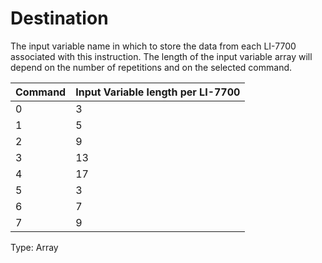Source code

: # Destination

The input variable name in which to store the data from each LI-7700 associated with this instruction. The length of the input variable array will depend on the number of repetitions and on the selected command.

| Command | Input Variable length per LI-7700 |
| ------- | --------------------------------- |
| 0       | 3                                 |
| 1       | 5                                 |
| 2       | 9                                 |
| 3       | 13                                |
| 4       | 17                                |
| 5       | 3                                 |
| 6       | 7                                 |
| 7       | 9                                 |

Type: Array
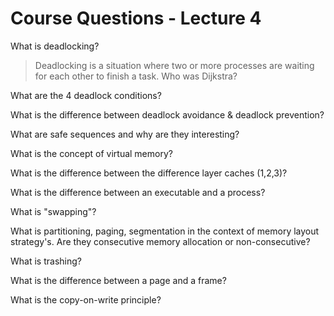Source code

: # Course Questions - Lecture 4

What is deadlocking?
> Deadlocking is a situation where two or more processes are waiting for each other to finish a task.
Who was Dijkstra?
>
What are the 4 deadlock conditions?
>
What is the difference between deadlock avoidance & deadlock prevention?
>
What are safe sequences and why are they interesting?
>
What is the concept of virtual memory?
>
What is the difference between the difference layer caches (1,2,3)?
>
What is the difference between an executable and a process?
>
What is "swapping"?
>
What is partitioning, paging, segmentation in the context of memory layout strategy's. Are they consecutive memory allocation or non-consecutive?
>
What is trashing?
>
What is the difference between a page and a frame?
>
What is the copy-on-write principle?
>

- _PROMPT_: Your copy should match the data exactly, apart from the images, which are dropped.

- _REPLY_:
Source code

: # Destination

The input variable name in which to store the data from each LI-7700 associated with this instruction. The length of the input variable array will depend on the number of repetitions and on the selected command.

| Command | Input Variable length per LI-7700 |
| ------- | --------------------------------- |
| 0       | 3                                 |
| 1       | 5                                 |
| 2       | 9                                 |
| 3       | 13                                |
| 4       | 17                                |
| 5       | 3                                 |
| 6       | 7                                 |
| 7       | 9                                 |

Type: Array
Source code

: # Course Questions - Lecture 4

What is deadlocking?
> Deadlocking is a situation where two or more processes are waiting for each other to finish a task.
Who was Dijkstra?
>
What are the 4 deadlock conditions?
>
What is the difference between deadlock avoidance & deadlock prevention?
>
What are safe sequences and why are they interesting?
>
What is the concept of virtual memory?
>
What is the difference between the difference layer caches (1,2,3)?
>
What is the difference between an executable and a process?
>
What is "swapping"?
>
What is partitioning, paging, segmentation in the context of memory layout strategy's. Are they consecutive memory allocation or non-consecutive?
>
What is trashing?
>
What is the difference between a page and a frame?
>
What is the copy-on-write principle?
>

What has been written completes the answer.